Lift every line from the entries that includes the word "frontend".

***

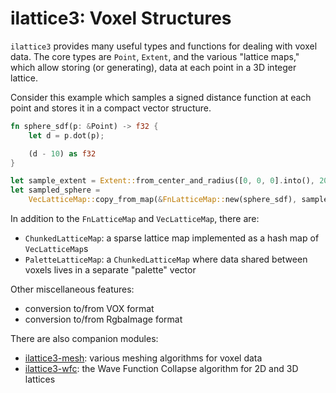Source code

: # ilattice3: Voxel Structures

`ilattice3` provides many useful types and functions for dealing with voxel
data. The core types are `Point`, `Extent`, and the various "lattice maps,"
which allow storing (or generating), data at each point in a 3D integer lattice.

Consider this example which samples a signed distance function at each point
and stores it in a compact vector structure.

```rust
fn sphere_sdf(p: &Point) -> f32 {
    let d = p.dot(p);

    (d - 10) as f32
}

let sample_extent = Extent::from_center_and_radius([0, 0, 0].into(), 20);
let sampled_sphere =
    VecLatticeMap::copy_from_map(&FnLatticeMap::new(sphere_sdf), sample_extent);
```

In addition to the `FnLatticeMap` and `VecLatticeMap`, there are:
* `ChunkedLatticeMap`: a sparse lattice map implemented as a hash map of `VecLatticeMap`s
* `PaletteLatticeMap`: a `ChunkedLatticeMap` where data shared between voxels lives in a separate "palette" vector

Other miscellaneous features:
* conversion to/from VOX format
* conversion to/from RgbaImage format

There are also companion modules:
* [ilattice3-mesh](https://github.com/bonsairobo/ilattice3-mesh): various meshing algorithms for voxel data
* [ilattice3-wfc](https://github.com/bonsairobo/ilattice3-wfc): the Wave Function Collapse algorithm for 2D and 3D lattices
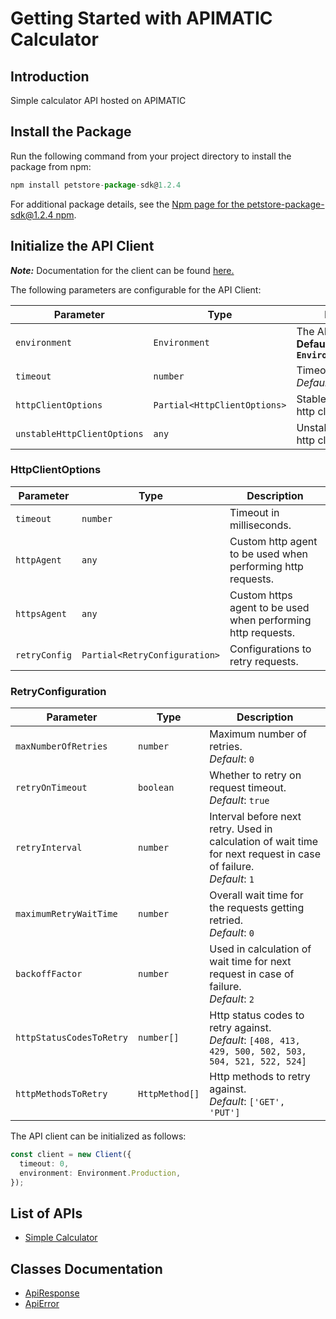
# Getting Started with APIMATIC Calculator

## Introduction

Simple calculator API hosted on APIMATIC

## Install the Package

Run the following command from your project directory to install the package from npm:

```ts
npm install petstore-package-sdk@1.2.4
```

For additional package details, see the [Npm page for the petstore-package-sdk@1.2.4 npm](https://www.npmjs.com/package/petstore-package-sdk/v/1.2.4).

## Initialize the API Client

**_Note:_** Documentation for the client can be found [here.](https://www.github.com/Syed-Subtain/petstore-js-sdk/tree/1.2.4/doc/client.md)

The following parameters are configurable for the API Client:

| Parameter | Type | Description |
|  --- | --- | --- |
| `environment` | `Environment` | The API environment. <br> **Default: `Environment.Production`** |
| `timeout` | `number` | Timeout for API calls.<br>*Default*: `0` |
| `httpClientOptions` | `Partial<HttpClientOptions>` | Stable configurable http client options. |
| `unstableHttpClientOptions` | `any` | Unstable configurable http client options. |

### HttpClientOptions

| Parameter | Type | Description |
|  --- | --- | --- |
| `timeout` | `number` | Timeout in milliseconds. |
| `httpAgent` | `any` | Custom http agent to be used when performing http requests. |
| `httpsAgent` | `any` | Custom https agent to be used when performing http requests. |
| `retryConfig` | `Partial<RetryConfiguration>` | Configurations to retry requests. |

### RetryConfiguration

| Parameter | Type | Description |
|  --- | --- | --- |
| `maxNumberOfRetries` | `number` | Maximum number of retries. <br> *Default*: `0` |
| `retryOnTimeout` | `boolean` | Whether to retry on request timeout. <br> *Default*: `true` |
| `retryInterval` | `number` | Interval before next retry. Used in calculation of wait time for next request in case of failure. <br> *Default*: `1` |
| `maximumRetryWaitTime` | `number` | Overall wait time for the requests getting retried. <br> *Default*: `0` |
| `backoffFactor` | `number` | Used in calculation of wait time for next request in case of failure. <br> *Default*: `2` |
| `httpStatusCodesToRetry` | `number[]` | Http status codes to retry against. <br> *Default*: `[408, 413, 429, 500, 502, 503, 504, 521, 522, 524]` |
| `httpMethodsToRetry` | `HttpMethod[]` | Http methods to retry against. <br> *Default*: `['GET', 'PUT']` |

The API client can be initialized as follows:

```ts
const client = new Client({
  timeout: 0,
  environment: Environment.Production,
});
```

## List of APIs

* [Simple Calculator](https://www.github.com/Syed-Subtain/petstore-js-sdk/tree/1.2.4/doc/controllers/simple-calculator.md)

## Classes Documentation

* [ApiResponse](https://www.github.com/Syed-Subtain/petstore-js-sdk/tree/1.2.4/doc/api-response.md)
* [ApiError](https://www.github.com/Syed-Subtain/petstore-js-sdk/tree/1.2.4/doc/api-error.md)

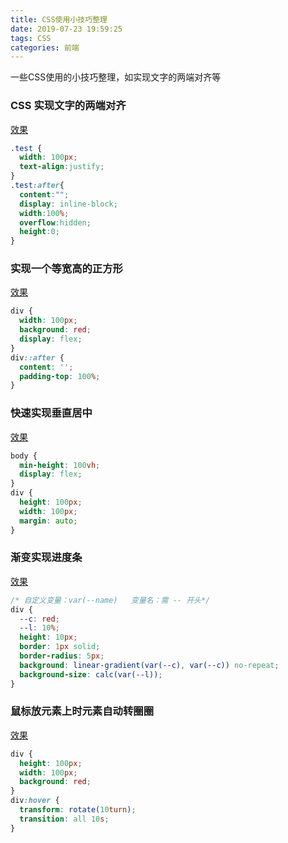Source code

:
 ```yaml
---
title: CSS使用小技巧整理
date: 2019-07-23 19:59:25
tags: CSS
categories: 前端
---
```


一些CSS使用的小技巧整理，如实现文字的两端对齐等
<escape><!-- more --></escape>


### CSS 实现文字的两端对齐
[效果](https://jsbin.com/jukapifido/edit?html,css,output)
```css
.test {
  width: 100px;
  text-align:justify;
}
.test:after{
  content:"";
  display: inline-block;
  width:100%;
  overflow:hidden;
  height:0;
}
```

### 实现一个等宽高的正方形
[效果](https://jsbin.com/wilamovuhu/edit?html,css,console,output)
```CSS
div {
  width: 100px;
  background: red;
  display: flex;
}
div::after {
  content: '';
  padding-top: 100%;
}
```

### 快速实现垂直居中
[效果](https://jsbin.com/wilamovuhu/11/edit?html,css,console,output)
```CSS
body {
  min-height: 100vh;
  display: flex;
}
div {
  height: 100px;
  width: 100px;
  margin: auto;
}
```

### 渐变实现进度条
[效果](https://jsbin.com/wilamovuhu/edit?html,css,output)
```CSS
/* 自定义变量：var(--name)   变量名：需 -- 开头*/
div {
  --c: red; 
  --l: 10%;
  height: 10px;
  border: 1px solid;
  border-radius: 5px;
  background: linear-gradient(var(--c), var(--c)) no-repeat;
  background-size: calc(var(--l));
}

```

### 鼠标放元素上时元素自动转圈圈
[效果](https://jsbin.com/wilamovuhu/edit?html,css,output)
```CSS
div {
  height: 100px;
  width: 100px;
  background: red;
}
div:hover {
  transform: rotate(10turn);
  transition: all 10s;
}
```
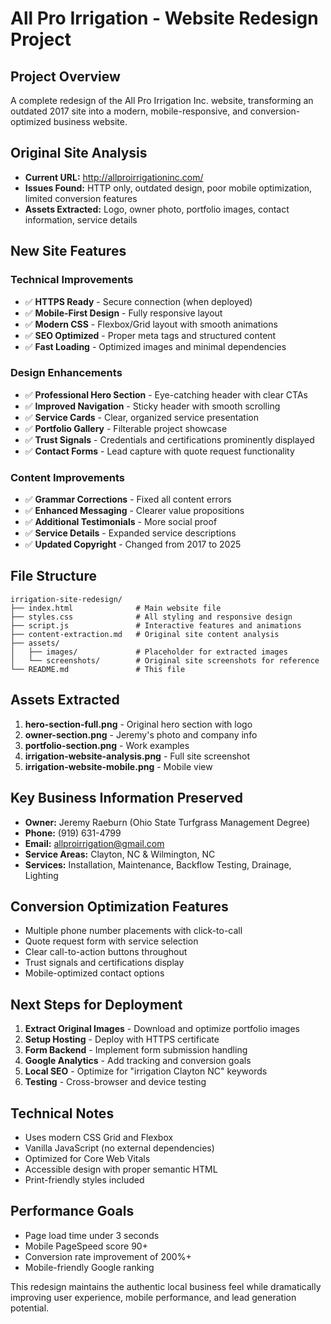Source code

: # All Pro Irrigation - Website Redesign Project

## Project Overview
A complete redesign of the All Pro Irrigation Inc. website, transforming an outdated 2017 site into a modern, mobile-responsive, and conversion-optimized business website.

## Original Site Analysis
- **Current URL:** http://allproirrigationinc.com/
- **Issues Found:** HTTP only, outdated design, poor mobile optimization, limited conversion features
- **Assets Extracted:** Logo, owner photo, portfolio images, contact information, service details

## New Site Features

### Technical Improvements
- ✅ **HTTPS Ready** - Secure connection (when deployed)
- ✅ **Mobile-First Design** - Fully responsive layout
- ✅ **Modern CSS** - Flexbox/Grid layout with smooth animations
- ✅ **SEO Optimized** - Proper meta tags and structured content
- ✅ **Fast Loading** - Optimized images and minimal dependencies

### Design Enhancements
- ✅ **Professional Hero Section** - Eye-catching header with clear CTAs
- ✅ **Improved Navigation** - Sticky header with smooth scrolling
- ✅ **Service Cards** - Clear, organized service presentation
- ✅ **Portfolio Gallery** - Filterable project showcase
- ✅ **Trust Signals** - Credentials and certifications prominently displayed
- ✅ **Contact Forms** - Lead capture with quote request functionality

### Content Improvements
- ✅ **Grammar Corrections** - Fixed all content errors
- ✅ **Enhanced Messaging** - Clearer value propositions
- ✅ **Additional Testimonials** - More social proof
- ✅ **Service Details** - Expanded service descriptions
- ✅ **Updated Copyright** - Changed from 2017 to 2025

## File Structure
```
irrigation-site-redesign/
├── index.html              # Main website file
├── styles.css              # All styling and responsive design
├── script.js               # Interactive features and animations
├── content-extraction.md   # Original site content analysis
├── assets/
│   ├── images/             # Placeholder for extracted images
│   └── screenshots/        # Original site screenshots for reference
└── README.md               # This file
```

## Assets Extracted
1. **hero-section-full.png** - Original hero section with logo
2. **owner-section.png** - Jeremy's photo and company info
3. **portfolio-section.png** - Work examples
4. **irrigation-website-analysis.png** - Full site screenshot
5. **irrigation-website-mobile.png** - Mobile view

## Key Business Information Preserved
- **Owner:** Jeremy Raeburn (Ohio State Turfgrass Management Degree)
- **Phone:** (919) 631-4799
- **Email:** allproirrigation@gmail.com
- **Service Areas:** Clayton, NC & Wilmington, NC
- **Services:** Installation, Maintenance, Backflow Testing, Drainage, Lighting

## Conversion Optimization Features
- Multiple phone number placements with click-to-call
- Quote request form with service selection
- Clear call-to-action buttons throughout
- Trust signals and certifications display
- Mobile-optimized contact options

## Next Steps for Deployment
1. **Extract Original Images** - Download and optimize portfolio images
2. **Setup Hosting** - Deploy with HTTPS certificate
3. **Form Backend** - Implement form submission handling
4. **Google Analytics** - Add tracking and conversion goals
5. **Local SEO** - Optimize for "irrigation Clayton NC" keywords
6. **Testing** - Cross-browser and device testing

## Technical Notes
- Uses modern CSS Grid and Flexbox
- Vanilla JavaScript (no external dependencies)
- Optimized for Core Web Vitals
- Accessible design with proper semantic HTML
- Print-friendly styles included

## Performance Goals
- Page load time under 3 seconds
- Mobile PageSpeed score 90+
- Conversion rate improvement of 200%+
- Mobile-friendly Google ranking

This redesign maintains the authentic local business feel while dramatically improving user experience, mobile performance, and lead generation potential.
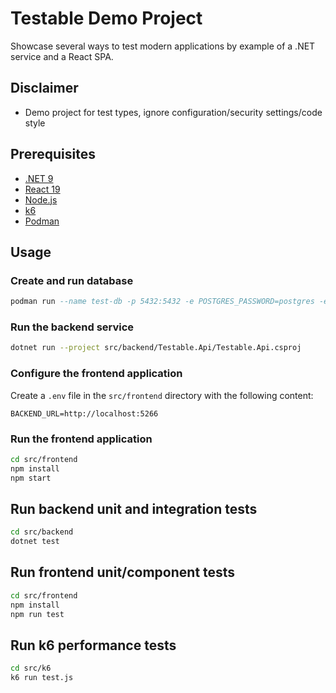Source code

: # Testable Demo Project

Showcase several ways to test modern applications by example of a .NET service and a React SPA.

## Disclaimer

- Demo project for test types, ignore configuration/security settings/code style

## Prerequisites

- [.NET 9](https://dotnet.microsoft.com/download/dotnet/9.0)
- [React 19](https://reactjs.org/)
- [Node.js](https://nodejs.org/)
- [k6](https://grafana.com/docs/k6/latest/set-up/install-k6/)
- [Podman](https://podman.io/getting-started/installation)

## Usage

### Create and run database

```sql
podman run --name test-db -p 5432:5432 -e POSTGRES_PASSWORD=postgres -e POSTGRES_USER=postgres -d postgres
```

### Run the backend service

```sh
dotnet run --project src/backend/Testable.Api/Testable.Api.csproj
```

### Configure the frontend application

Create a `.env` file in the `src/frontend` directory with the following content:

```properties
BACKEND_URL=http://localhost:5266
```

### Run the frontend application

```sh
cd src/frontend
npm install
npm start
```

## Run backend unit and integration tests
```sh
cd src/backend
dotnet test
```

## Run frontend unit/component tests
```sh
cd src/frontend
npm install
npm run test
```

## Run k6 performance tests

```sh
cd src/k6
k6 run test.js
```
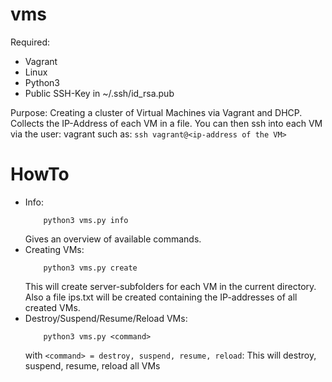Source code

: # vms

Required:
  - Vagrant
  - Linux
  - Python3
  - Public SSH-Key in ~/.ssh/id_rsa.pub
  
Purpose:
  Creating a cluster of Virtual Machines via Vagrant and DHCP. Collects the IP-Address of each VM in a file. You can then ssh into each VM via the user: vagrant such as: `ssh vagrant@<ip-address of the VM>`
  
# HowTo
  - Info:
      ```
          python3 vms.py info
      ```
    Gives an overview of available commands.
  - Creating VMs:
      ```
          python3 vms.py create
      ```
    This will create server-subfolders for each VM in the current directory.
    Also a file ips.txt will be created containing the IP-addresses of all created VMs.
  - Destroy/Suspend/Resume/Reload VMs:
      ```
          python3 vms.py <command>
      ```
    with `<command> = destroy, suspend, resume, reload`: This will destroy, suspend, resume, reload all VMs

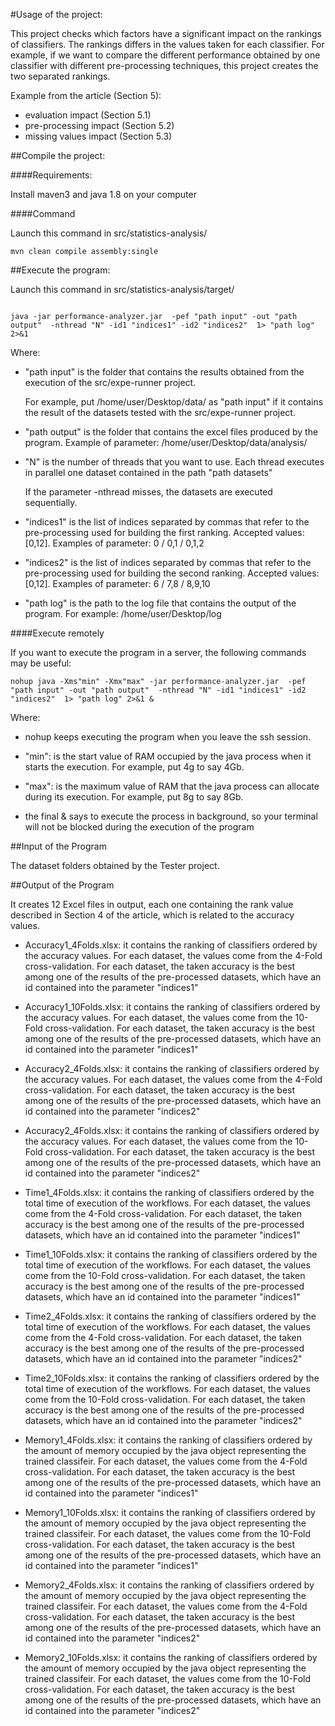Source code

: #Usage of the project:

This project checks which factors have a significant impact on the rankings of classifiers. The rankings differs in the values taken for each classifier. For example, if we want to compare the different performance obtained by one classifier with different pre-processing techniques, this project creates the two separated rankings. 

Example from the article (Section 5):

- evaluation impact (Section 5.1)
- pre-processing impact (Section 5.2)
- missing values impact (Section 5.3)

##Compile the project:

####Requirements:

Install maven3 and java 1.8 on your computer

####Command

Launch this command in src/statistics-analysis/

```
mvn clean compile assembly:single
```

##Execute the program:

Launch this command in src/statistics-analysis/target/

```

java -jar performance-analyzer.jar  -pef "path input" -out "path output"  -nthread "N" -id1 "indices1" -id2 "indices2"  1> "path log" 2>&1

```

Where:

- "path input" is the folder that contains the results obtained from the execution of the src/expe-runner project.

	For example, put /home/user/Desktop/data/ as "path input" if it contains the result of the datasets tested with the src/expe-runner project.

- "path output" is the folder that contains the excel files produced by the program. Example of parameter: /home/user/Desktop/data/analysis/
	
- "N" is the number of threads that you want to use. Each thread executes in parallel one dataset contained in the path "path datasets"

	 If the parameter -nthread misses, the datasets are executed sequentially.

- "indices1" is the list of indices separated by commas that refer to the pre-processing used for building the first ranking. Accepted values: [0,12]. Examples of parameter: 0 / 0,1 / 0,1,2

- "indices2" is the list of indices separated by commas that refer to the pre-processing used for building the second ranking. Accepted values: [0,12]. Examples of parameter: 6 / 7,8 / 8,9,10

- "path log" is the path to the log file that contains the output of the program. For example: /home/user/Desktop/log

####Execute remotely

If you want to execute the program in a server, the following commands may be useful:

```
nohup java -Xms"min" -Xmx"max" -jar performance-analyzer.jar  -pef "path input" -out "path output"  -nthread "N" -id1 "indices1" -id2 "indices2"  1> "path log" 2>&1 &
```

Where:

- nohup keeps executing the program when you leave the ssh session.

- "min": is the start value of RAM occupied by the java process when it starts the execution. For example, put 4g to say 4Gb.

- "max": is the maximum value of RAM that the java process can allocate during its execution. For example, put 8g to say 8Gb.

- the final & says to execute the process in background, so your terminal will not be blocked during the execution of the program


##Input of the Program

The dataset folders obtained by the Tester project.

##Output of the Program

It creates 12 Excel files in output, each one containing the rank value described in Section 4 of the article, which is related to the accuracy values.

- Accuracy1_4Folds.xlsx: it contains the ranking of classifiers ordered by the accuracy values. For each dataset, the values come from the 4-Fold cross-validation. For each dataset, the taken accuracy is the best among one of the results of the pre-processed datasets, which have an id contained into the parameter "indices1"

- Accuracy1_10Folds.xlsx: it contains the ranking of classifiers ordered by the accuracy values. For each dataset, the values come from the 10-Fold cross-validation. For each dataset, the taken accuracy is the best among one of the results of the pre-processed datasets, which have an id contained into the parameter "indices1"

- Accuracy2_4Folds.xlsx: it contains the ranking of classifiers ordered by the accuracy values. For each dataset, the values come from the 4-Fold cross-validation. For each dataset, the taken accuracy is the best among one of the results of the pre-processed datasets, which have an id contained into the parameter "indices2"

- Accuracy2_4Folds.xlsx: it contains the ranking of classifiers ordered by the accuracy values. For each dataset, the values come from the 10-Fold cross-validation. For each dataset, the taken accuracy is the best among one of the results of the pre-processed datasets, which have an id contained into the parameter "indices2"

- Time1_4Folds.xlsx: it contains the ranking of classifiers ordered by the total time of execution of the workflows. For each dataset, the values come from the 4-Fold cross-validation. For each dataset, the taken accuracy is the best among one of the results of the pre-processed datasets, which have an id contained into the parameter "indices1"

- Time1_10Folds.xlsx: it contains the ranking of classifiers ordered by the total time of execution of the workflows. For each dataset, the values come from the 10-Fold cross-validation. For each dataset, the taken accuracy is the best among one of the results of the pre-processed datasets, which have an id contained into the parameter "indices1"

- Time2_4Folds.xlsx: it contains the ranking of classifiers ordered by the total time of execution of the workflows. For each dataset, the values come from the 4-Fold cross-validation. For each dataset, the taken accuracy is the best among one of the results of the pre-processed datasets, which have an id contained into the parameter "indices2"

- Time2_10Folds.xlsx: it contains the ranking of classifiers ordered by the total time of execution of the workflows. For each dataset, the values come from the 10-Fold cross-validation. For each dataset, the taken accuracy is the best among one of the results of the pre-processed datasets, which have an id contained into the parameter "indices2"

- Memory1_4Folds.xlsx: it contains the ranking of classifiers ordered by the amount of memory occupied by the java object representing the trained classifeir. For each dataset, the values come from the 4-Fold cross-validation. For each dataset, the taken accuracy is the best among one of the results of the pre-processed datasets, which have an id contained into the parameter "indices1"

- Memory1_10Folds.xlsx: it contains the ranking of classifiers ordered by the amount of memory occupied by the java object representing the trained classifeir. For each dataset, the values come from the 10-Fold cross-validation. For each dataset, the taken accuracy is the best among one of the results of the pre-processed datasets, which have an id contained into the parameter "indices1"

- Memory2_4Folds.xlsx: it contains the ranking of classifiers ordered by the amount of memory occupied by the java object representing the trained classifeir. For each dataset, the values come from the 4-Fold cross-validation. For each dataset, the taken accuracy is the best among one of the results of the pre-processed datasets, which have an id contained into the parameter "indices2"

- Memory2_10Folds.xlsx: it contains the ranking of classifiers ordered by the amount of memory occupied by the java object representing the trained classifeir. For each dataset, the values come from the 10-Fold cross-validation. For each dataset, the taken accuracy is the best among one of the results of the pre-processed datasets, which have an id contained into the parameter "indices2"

***

[RESULT FOR THIS TASK]:
### Configure the frontend application
Create a `.env` file in the `src/frontend` directory with the following content:
### Run the frontend application
cd src/frontend
## Run frontend unit/component tests
cd src/frontend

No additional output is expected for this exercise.